For every entry below, give it back exactly and leave out any image.

(Stored entries)

_ _ _

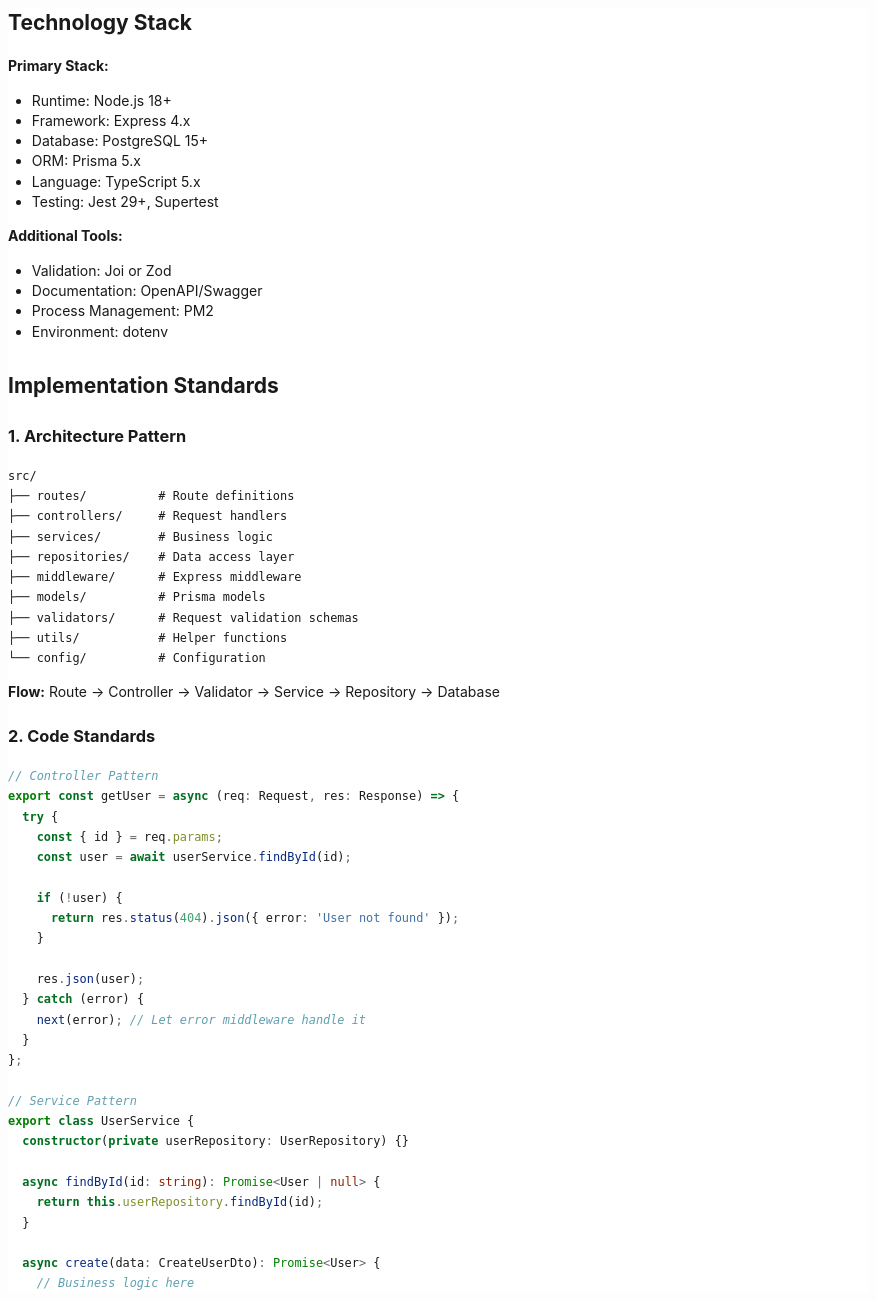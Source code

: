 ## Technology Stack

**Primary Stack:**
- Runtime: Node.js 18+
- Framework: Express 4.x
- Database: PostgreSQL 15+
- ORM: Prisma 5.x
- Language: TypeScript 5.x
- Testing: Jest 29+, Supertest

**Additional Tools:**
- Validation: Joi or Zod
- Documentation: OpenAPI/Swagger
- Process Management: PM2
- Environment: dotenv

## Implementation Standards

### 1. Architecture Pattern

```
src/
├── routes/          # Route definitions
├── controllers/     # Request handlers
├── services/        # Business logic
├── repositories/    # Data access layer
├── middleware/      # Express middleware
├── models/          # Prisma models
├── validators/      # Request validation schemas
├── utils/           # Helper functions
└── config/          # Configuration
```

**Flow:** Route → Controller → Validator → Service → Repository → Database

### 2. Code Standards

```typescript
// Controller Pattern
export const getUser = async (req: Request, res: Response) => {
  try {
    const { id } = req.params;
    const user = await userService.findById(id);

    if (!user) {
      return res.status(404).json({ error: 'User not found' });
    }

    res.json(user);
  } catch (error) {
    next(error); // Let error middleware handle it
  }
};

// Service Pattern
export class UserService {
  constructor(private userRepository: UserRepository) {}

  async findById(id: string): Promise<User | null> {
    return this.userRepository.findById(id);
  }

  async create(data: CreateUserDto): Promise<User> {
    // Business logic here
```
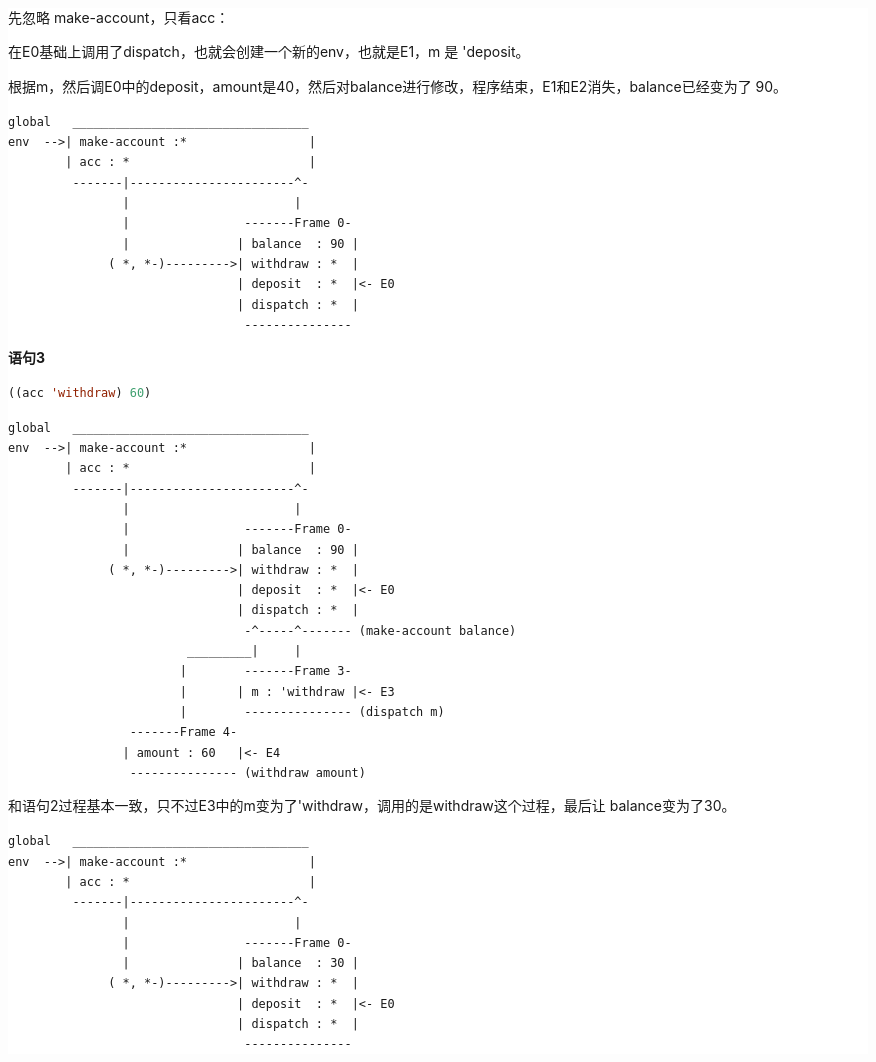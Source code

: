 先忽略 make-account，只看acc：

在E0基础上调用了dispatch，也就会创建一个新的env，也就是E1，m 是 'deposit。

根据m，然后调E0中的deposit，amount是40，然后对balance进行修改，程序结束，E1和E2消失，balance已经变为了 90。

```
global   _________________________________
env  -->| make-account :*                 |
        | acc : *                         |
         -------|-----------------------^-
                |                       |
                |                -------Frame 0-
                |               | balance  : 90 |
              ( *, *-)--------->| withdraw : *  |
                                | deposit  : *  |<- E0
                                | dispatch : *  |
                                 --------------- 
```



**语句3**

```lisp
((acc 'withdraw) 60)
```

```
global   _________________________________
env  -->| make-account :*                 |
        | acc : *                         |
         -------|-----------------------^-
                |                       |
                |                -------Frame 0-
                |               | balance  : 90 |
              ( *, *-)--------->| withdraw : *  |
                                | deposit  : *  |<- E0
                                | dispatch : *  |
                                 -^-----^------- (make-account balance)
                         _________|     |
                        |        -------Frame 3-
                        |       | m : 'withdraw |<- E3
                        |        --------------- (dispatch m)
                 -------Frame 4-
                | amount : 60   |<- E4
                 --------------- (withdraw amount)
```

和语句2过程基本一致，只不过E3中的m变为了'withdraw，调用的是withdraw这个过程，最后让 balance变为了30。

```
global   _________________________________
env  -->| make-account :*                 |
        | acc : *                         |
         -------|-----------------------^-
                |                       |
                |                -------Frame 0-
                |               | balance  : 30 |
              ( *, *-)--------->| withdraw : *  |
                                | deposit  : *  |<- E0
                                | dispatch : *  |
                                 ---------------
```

_ _ _

Completed task ▸
Source code

: ## Technology Stack

**Primary Stack:**
- Runtime: Node.js 18+
- Framework: Express 4.x
- Database: PostgreSQL 15+
- ORM: Prisma 5.x
- Language: TypeScript 5.x
- Testing: Jest 29+, Supertest

**Additional Tools:**
- Validation: Joi or Zod
- Documentation: OpenAPI/Swagger
- Process Management: PM2
- Environment: dotenv

## Implementation Standards

### 1. Architecture Pattern

```
src/
├── routes/          # Route definitions
├── controllers/     # Request handlers
├── services/        # Business logic
├── repositories/    # Data access layer
├── middleware/      # Express middleware
├── models/          # Prisma models
├── validators/      # Request validation schemas
├── utils/           # Helper functions
└── config/          # Configuration
```

**Flow:** Route → Controller → Validator → Service → Repository → Database

### 2. Code Standards

```typescript
// Controller Pattern
export const getUser = async (req: Request, res: Response) => {
  try {
    const { id } = req.params;
    const user = await userService.findById(id);

    if (!user) {
      return res.status(404).json({ error: 'User not found' });
    }

    res.json(user);
  } catch (error) {
    next(error); // Let error middleware handle it
  }
};

// Service Pattern
export class UserService {
  constructor(private userRepository: UserRepository) {}

  async findById(id: string): Promise<User | null> {
    return this.userRepository.findById(id);
  }

  async create(data: CreateUserDto): Promise<User> {
    // Business logic here
```
Source code

: 先忽略 make-account，只看acc：

在E0基础上调用了dispatch，也就会创建一个新的env，也就是E1，m 是 'deposit。

根据m，然后调E0中的deposit，amount是40，然后对balance进行修改，程序结束，E1和E2消失，balance已经变为了 90。

```
global   _________________________________
env  -->| make-account :*                 |
        | acc : *                         |
         -------|-----------------------^-
                |                       |
                |                -------Frame 0-
                |               | balance  : 90 |
              ( *, *-)--------->| withdraw : *  |
                                | deposit  : *  |<- E0
                                | dispatch : *  |
                                 --------------- 
```



**语句3**

```lisp
((acc 'withdraw) 60)
```

```
global   _________________________________
env  -->| make-account :*                 |
        | acc : *                         |
         -------|-----------------------^-
                |                       |
                |                -------Frame 0-
                |               | balance  : 90 |
              ( *, *-)--------->| withdraw : *  |
                                | deposit  : *  |<- E0
                                | dispatch : *  |
                                 -^-----^------- (make-account balance)
                         _________|     |
                        |        -------Frame 3-
                        |       | m : 'withdraw |<- E3
                        |        --------------- (dispatch m)
                 -------Frame 4-
                | amount : 60   |<- E4
                 --------------- (withdraw amount)
```

和语句2过程基本一致，只不过E3中的m变为了'withdraw，调用的是withdraw这个过程，最后让 balance变为了30。

```
global   _________________________________
env  -->| make-account :*                 |
        | acc : *                         |
         -------|-----------------------^-
                |                       |
                |                -------Frame 0-
                |               | balance  : 30 |
              ( *, *-)--------->| withdraw : *  |
                                | deposit  : *  |<- E0
                                | dispatch : *  |
                                 ---------------
```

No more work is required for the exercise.